Citizenship-1

Helping others navigate the process of naturalization, Catholic Charities Los Angeles hosted a free Mega Citizenship Workshop at St. Didacus Church in Sylmar Sept. 27, where nearly 60 legal permanent residents made their first step toward becoming United States citizens.

It’s estimated that there are one million eligible lawful permanent residents in the Los Angeles area who can become U.S. citizens — but for many, the process may be financially intimidating. The workshop outlined ways the $680 fee may be waived because of financial hardships, poverty levels or other factors.

Legal permanent residents also can be reluctant to apply for citizenship because of the English language requirement and the civics test component, said Amanda Doupe, program coordinator for Catholic Charities. “There are conditions that would waive these requirements that many people don’t know,” she said. Length of time in the United States and age play a factor in getting those requirements waived.

There are good reasons to become a citizen, Doupe said, including voting rights, access to government jobs and, perhaps most of all, family reunification and fewer travel restrictions.

“As citizens, they can petition for family members who are not living in the United States, and that means families can stay together,” she said. Traveling aboard is easier as a citizen since there is no concern for losing status (or a green card) if you stay out of the country for six months to a year.

At St. Didacus, most workshop participants were older. Many came alone or with grown children, and a few brought along their grandchildren. The online pre-registration system helped manage the patient crowds who waited in and outside of a large parish room.

Moving from station to station, workshop applicants discussed their status with attorneys and representatives for the Board of Immigration Appeals. They had their photos taken, questions answered, and in the end, left with a completed package they could submit for citizenship; the entire process took about an hour per person.

“We do four to six of these workshops outside of our downtown offices every year,” said Doupe. Similar workshops are held at Catholic Charities’ downtown office twice a month. The next group application workshop is planned for Migration Week in January 2015 with a location to be determined.

The San Fernando Valley has a need great for these citizenship workshops, said Doupe. “It’s an area very underserved with non-profits that can assist people with this process.”

This year, Catholic Charities partnered with other non-profits to encourage residents to file for permanent citizenship. Participating supporters included the National Association of Latino Elected Officials (NALEO), International Rescue Committee, Coalition for Humane Immigration Rights of Los Angeles and State Senator Alex Padilla.

“Our biggest partner was St. Didacus Church who helped promote the event,” Doupe said, noting that a church location made a positive impact. “It really does help to hold [these workshops] in churches,” she said. “It immediately puts folks at ease.”

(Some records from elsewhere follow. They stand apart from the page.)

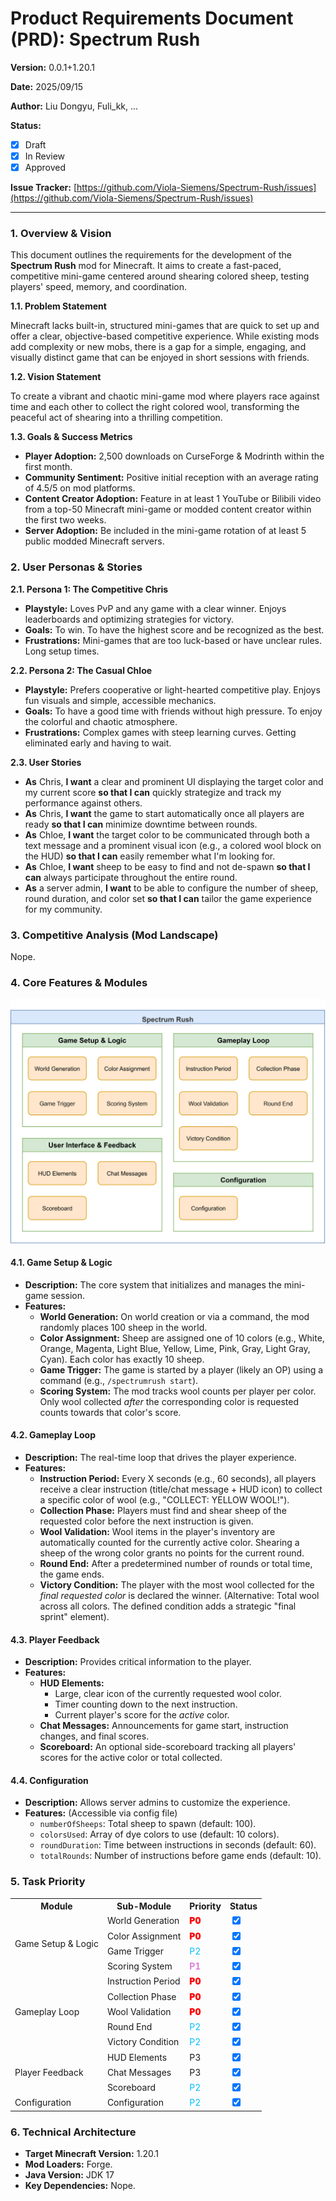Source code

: # Product Requirements Document (PRD): Spectrum Rush

**Version:** 0.0.1+1.20.1

**Date:** 2025/09/15

**Author:** Liu Dongyu, Fuli_kk, ...

**Status:**

- [x] Draft
- [x] In Review
- [x] Approved

**Issue Tracker:** [https://github.com/Viola-Siemens/Spectrum-Rush/issues](https://github.com/Viola-Siemens/Spectrum-Rush/issues)

---

### **1. Overview & Vision**

This document outlines the requirements for the development of the **Spectrum Rush** mod for Minecraft. It aims to create a fast-paced, competitive mini-game centered around shearing colored sheep, testing players' speed, memory, and coordination.

**1.1. Problem Statement**

Minecraft lacks built-in, structured mini-games that are quick to set up and offer a clear, objective-based competitive experience. While existing mods add complexity or new mobs, there is a gap for a simple, engaging, and visually distinct game that can be enjoyed in short sessions with friends.

**1.2. Vision Statement**

To create a vibrant and chaotic mini-game mod where players race against time and each other to collect the right colored wool, transforming the peaceful act of shearing into a thrilling competition.

**1.3. Goals & Success Metrics**

- **Player Adoption:** 2,500 downloads on CurseForge & Modrinth within the first month.
- **Community Sentiment:** Positive initial reception with an average rating of 4.5/5 on mod platforms.
- **Content Creator Adoption:** Feature in at least 1 YouTube or Bilibili video from a top-50 Minecraft mini-game or modded content creator within the first two weeks.
- **Server Adoption:** Be included in the mini-game rotation of at least 5 public modded Minecraft servers.

### **2. User Personas & Stories**

**2.1. Persona 1: The Competitive Chris**

- **Playstyle:** Loves PvP and any game with a clear winner. Enjoys leaderboards and optimizing strategies for victory.
- **Goals:** To win. To have the highest score and be recognized as the best.
- **Frustrations:** Mini-games that are too luck-based or have unclear rules. Long setup times.

**2.2. Persona 2: The Casual Chloe**

- **Playstyle:** Prefers cooperative or light-hearted competitive play. Enjoys fun visuals and simple, accessible mechanics.
- **Goals:** To have a good time with friends without high pressure. To enjoy the colorful and chaotic atmosphere.
- **Frustrations:** Complex games with steep learning curves. Getting eliminated early and having to wait.

**2.3. User Stories**

- **As** Chris, **I want** a clear and prominent UI displaying the target color and my current score **so that I can** quickly strategize and track my performance against others.
- **As** Chris, **I want** the game to start automatically once all players are ready **so that I can** minimize downtime between rounds.
- **As** Chloe, **I want** the target color to be communicated through both a text message and a prominent visual icon (e.g., a colored wool block on the HUD) **so that I can** easily remember what I'm looking for.
- **As** Chloe, **I want** sheep to be easy to find and not de-spawn **so that I can** always participate throughout the entire round.
- **As** a server admin, **I want** to be able to configure the number of sheep, round duration, and color set **so that I can** tailor the game experience for my community.

### **3. Competitive Analysis (Mod Landscape)**

Nope.

### **4. Core Features & Modules**

![](docs/Product%20Architecture%20Diagram.png)

#### 4.1. Game Setup & Logic

- **Description:** The core system that initializes and manages the mini-game session.
- **Features:**
  - **World Generation:** On world creation or via a command, the mod randomly places 100 sheep in the world.
  - **Color Assignment:** Sheep are assigned one of 10 colors (e.g., White, Orange, Magenta, Light Blue, Yellow, Lime, Pink, Gray, Light Gray, Cyan). Each color has exactly 10 sheep.
  - **Game Trigger:** The game is started by a player (likely an OP) using a command (e.g., `/spectrumrush start`).
  - **Scoring System:** The mod tracks wool counts per player per color. Only wool collected *after* the corresponding color is requested counts towards that color's score.

#### 4.2. Gameplay Loop

- **Description:** The real-time loop that drives the player experience.
- **Features:**
  - **Instruction Period:** Every X seconds (e.g., 60 seconds), all players receive a clear instruction (title/chat message + HUD icon) to collect a specific color of wool (e.g., "COLLECT: YELLOW WOOL!").
  - **Collection Phase:** Players must find and shear sheep of the requested color before the next instruction is given.
  - **Wool Validation:** Wool items in the player's inventory are automatically counted for the currently active color. Shearing a sheep of the wrong color grants no points for the current round.
  - **Round End:** After a predetermined number of rounds or total time, the game ends.
  - **Victory Condition:** The player with the most wool collected for the *final requested color* is declared the winner. (Alternative: Total wool across all colors. The defined condition adds a strategic "final sprint" element).

#### 4.3. Player Feedback

- **Description:** Provides critical information to the player.
- **Features:**
  - **HUD Elements:**
    - Large, clear icon of the currently requested wool color.
    - Timer counting down to the next instruction.
    - Current player's score for the *active* color.
  - **Chat Messages:** Announcements for game start, instruction changes, and final scores.
  - **Scoreboard:** An optional side-scoreboard tracking all players' scores for the active color or total collected.

#### 4.4. Configuration

- **Description:** Allows server admins to customize the experience.
- **Features:** (Accessible via config file)
  - `numberOfSheeps`: Total sheep to spawn (default: 100).
  - `colorsUsed`: Array of dye colors to use (default: 10 colors).
  - `roundDuration`: Time between instructions in seconds (default: 60).
  - `totalRounds`: Number of instructions before game ends (default: 10).

### **5. Task Priority**

<table>
    <tr>
        <th>Module</th>
        <th>Sub-Module</th>
        <th>Priority</th>
        <th>Status</th>
    </tr>
    <tr>
        <td rowspan="4">Game Setup &amp; Logic</td>
        <td>World Generation</td>
        <td><span style="color:red;font-weight:900">P0</span></td>
        <td><input type="checkbox" checked/></td>
    </tr>
    <tr>
        <td>Color Assignment</td>
        <td><span style="color:red;font-weight:900">P0</span></td>
        <td><input type="checkbox" checked/></td>
    </tr>
    <tr>
        <td>Game Trigger</td>
        <td><span style="color:deepskyblue">P2</span></td>
        <td><input type="checkbox" checked/></td>
    </tr>
    <tr>
        <td>Scoring System</td>
        <td><span style="color:orchid;font-weight:600">P1</span></td>
        <td><input type="checkbox" checked/></td>
    </tr>
    <tr>
        <td rowspan="5">Gameplay Loop</td>
        <td>Instruction Period</td>
        <td><span style="color:red;font-weight:900">P0</span></td>
        <td><input type="checkbox" checked/></td>
    </tr>
    <tr>
        <td>Collection Phase</td>
        <td><span style="color:red;font-weight:900">P0</span></td>
        <td><input type="checkbox" checked/></td>
    </tr>
    <tr>
        <td>Wool Validation</td>
        <td><span style="color:red;font-weight:900">P0</span></td>
        <td><input type="checkbox" checked/></td>
    </tr>
    <tr>
        <td>Round End</td>
        <td><span style="color:deepskyblue">P2</span></td>
        <td><input type="checkbox" checked/></td>
    </tr>
    <tr>
        <td>Victory Condition</td>
        <td><span style="color:deepskyblue">P2</span></td>
        <td><input type="checkbox" checked/></td>
    </tr>
    <tr>
        <td rowspan="3">Player Feedback</td>
        <td>HUD Elements</td>
        <td>P3</td>
        <td><input type="checkbox" checked/></td>
    </tr>
    <tr>
        <td>Chat Messages</td>
        <td>P3</td>
        <td><input type="checkbox" checked/></td>
    </tr>
    <tr>
        <td>Scoreboard</td>
        <td><span style="color:deepskyblue">P2</span></td>
        <td><input type="checkbox" checked/></td>
    </tr>
    <tr>
        <td rowspan="3">Configuration</td>
        <td>Configuration</td>
        <td><span style="color:deepskyblue">P2</span></td>
        <td><input type="checkbox" checked/></td>
    </tr>
</table>




### **6. Technical Architecture**

- **Target Minecraft Version:** 1.20.1
- **Mod Loaders:** Forge.
- **Java Version:** JDK 17
- **Key Dependencies:** Nope.
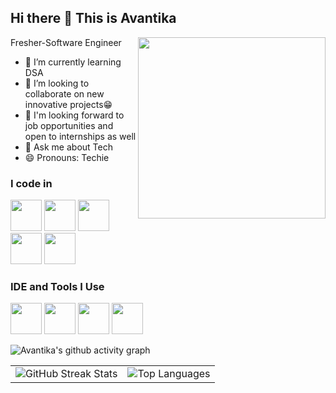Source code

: ## Hi there 👋 This is Avantika

Fresher-Software Engineer
<img align="right" width="300" height="290" src="https://media1.giphy.com/media/v1.Y2lkPTc5MGI3NjExb2trZGFiZDRtM281cXN3Y2MzcTNwdzNxbzNuYmh5eTdvbXp6NWE0aSZlcD12MV9pbnRlcm5hbF9naWZfYnlfaWQmY3Q9Zw/SWoSkN6DxTszqIKEqv/giphy.gif">
- 🌱 I’m currently learning DSA
- 👯 I’m looking to collaborate on new innovative projects😁
- 🤔 I'm looking forward to job opportunities and open to internships as well
- 💬 Ask me about Tech
- 😄 Pronouns: Techie
### I code in
<img height="50" width="50" src="https://img.icons8.com/color/48/000000/c-plus-plus-logo.png" /> <img height="50" width="50" src="https://img.icons8.com/color/48/000000/python.png" />  <img height="50" width="50" src="https://img.icons8.com/?size=100&id=UFXRpPFebwa2&format=png&color=000000"><img height="50" width="50" src="https://img.icons8.com/color/48/000000/html-5.png" /> <img height="50" width="50" src="https://img.icons8.com/color/48/000000/css3.png" />


### IDE and Tools I Use
<img height="50" width="50" src="https://img.icons8.com/color/48/000000/visual-studio-code-2019.png"/> <img height="50" width="50" src="https://img.icons8.com/color/48/000000/pycharm.png"/> <img height="50" width="50" src="https://img.icons8.com/color/50/000000/git.png"/> <img height="50" src="https://img.icons8.com/color/480/null/notion--v1.png" />


![Avantika's github activity graph](https://github-readme-activity-graph.vercel.app/graph?username=Avanti2023&bg_color=121212&color=f7fcfd&line=fd1717&point=f3f1f1&area=true&hide_border=true)
<table>
  <tr>
    <td>
      <img src="https://github-readme-streak-stats.herokuapp.com/?user=Avanti2023&theme=dark&hide_border=false" alt="GitHub Streak Stats"/>
    </td>
    <td>
      <img src="https://github-readme-stats.vercel.app/api/top-langs/?username=Avanti2023&theme=dark&hide_border=false&include_all_commits=false&count_private=false&layout=compact" alt="Top Languages"/>
    </td>
  </tr>
</table>





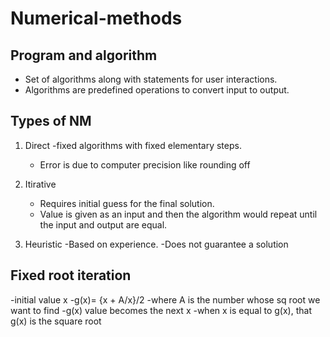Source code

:# Numerical-methods
## Program and algorithm
- Set of algorithms along with statements for user interactions.
- Algorithms are predefined operations to convert input to output.
## Types of NM
1) Direct
   -fixed algorithms with fixed elementary steps.
   - Error is due to computer precision like rounding off

2) Itirative
   - Requires initial guess for the final solution.
   - Value is given as an input and then the algorithm would repeat until the input and output are equal.

3) Heuristic
   -Based on experience.
   -Does not guarantee a solution

## Fixed root iteration
-initial value x
-g(x)= {x + A/x}/2
 -where A is the number whose sq root we want to find
 -g(x) value becomes the next x
 -when x is equal to g(x), that g(x) is the square root
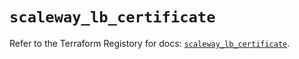# `scaleway_lb_certificate`

Refer to the Terraform Registory for docs: [`scaleway_lb_certificate`](https://registry.terraform.io/providers/scaleway/scaleway/2.28.0/docs/resources/lb_certificate).
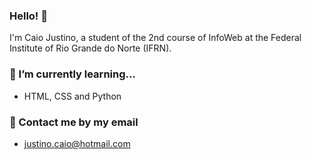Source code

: ### Hello! 👋
I'm Caio Justino, a student of the 2nd course of InfoWeb at the Federal Institute of Rio Grande do Norte (IFRN).

### 🌱 I’m currently learning...
- HTML, CSS and Python

### 💬 Contact me by my email
- justino.caio@hotmail.com
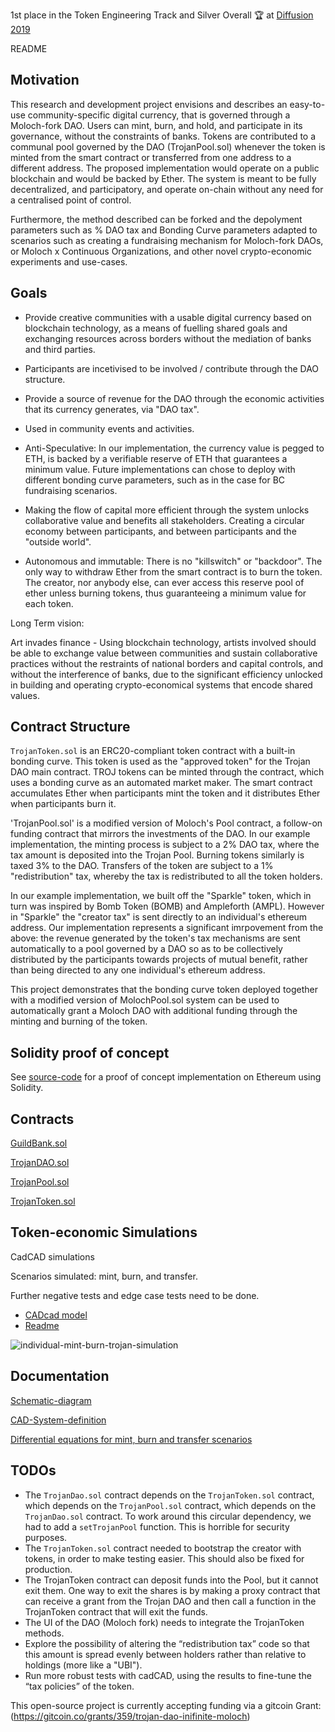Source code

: 1st place in the Token Engineering Track and Silver Overall 🏆 at [Diffusion 2019](https://medium.com/@Angela.Kreitenweis/tokenengineering-at-diffusion-berlin-e59b9e38b060) 

README

## Motivation

This research and development project envisions and describes an easy-to-use community-specific digital currency, that is governed through a Moloch-fork DAO. Users can mint, burn, and hold, and participate in its governance, without the constraints of banks. Tokens are contributed to a communal pool governed by the DAO (TrojanPool.sol) whenever the token is minted from the smart contract or transferred from one address to a different address. The proposed implementation would operate on a public blockchain and would be backed by Ether. The system is meant to be fully decentralized, and participatory, and operate on-chain without any need for a centralised point of control. 

Furthermore, the method described can be forked and the depolyment parameters such as % DAO tax and Bonding Curve parameters adapted to scenarios such as creating a fundraising mechanism for Moloch-fork DAOs, or Moloch x Continuous Organizations, and other novel crypto-economic experiments and use-cases.


## Goals

* Provide creative communities with a usable digital currency based on blockchain technology, as a means of fuelling shared goals and exchanging resources across borders without the mediation of banks and third parties.

* Participants are incetivised to be involved / contribute through the DAO structure.

* Provide a source of revenue for the DAO through the economic activities that its currency generates, via "DAO tax".

* Used in community events and activities.

* Anti-Speculative: In our implementation, the currency value is pegged to ETH, is backed by a verifiable reserve of ETH that guarantees a minimum value. Future implementations can chose to deploy with different bonding curve parameters, such as in the case for BC fundraising scenarios.

* Making the flow of capital more efficient through the system unlocks collaborative value and benefits all stakeholders. Creating a circular economy between participants, and between participants and the "outside world". 

* Autonomous and immutable: There is no "killswitch" or "backdoor". The only way to withdraw Ether from the smart contract is to burn the token. The creator, nor anybody else, can ever access this reserve pool of ether unless burning tokens, thus guaranteeing a minimum value for each token.

Long Term vision:

Art invades finance - Using blockchain technology, artists involved should be able to exchange value between communities and sustain collaborative practices without the restraints of national borders and capital controls, and without the interference of banks, due to the significant efficiency unlocked in building and operating crypto-economical systems that encode shared values.

## Contract Structure

`TrojanToken.sol` is an ERC20-compliant token contract with a built-in bonding curve. This token is used as the "approved token" for the Trojan DAO main contract. TROJ tokens can be minted through the contract, which uses a bonding curve as an automated market maker. The smart contract accumulates Ether when participants mint the token and it distributes Ether when participants burn it.  

'TrojanPool.sol' is a modified version of Moloch's Pool contract, a follow-on funding contract that mirrors the investments of the DAO. In our example implementation, the minting process is subject to a 2% DAO tax, where the tax amount is deposited into the Trojan Pool. Burning tokens similarly is taxed 3% to the DAO. Transfers of the token are subject to a 1% "redistribution" tax, whereby the tax is redistributed to all the token holders. 

In our example implementation, we built off the "Sparkle" token, which in turn was inspired by Bomb Token (BOMB) and Ampleforth (AMPL). However in "Sparkle" the "creator tax" is sent directly to an individual's ethereum address. Our implementation represents a significant imrpovement from the above: the revenue generated by the token's tax mechanisms are sent automatically to a pool governed by a DAO so as to be collectively distributed by the participants towards projects of mutual benefit, rather than being directed to any one individual's ethereum address.  

This project demonstrates that the bonding curve token deployed together with a modified version of MolochPool.sol system can be used to automatically grant a Moloch DAO with additional funding through the minting and burning of the token.


## Solidity proof of concept
See [source-code](https://github.com/diffusioncon/Trojan-DAO-Ethereum/tree/master/buidler-contracts/contracts) for a proof of concept implementation on Ethereum using Solidity.

## Contracts
[GuildBank.sol](https://github.com/diffusioncon/Trojan-DAO-Ethereum/blob/master/buidler-contracts/contracts/GuildBank.sol)

[TrojanDAO.sol](https://github.com/diffusioncon/Trojan-DAO-Ethereum/blob/master/buidler-contracts/contracts/TrojanDao.sol)

[TrojanPool.sol](https://github.com/diffusioncon/Trojan-DAO-Ethereum/blob/master/buidler-contracts/contracts/TrojanPool.sol)

[TrojanToken.sol](https://github.com/diffusioncon/Trojan-DAO-Ethereum/blob/master/buidler-contracts/contracts/TrojanToken.sol)

## Token-economic Simulations
CadCAD simulations

Scenarios simulated: mint, burn, and transfer.

Further negative tests and edge case tests need to be done.

- [CADcad model](https://github.com/TROJANFOUNDATION/Trojan-DAO-Monetary-System/blob/master/cadCAD_simulation/trojan_simulation.py)
- [Readme](https://github.com/TROJANFOUNDATION/Trojan-DAO-Monetary-System/blob/master/cadCAD_simulation/README.md)

![individual-mint-burn-trojan-simulation](https://github.com/TROJANFOUNDATION/Trojan-DAO-Monetary-System/blob/master/cadCAD_simulation/mint-burn-graph.png)

## Documentation

[Schematic-diagram](https://github.com/TROJANFOUNDATION/Trojan-DAO-Monetary-System/blob/master/Proposal%20Process%20-%20Trojan%20DAO.pdf) 

[CAD-System-definition](https://github.com/TROJANFOUNDATION/Trojan-DAO-Monetary-System/blob/master/CAD%20System%20Definition%20-%20Trojan%20DAO.pdf)

[Differential equations for mint, burn and transfer scenarios](https://github.com/TROJANFOUNDATION/Trojan-DAO-Monetary-System/blob/master/Differential-equations.pdf)

## TODOs
* The `TrojanDao.sol` contract depends on the `TrojanToken.sol` contract, which depends on the `TrojanPool.sol` contract, which depends on the `TrojanDao.sol` contract. To work around this circular dependency, we had to add a `setTrojanPool` function. This is horrible for security purposes.
* The `TrojanToken.sol` contract needed to bootstrap the creator with tokens, in order to make testing easier. This should also be fixed for production.
* The TrojanToken contract can deposit funds into the Pool, but it cannot exit them. One way to exit the shares is by making a proxy contract that can receive a grant from the Trojan DAO and then call a function in the TrojanToken contract that will exit the funds.
* The UI of the DAO (Moloch fork) needs to integrate the TrojanToken methods.
* Explore the possibility of altering the “redistribution tax” code so that this amount is spread evenly between holders rather than relative to holdings (more like a "UBI").
* Run more robust tests with cadCAD, using the results to fine-tune the “tax policies” of the token.

This open-source project is currently accepting funding via a gitcoin Grant: (https://gitcoin.co/grants/359/trojan-dao-inifinite-moloch)
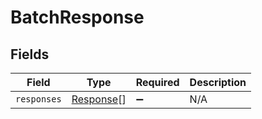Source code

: # BatchResponse


## Fields

| Field                                         | Type                                          | Required                                      | Description                                   |
| --------------------------------------------- | --------------------------------------------- | --------------------------------------------- | --------------------------------------------- |
| `responses`                                   | [Response](../../models/shared/response.md)[] | :heavy_minus_sign:                            | N/A                                           |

These naturalization workshops also build on a public service awareness campaign “Cambia Tu Vida” (Change Your Life) that kicked off last year by CCLA, NALEO and the Catholic Legal Immigration Network, Inc. (CLINIC). The campaign, supported by and featuring Archbishop José Gomez, asks permanent residents to change their lives and to accept the rights and responsibilities in this country. The Cambia hotline (855-6CAMBIA) lists all upcoming naturalizations classes and fair in Los Angeles County.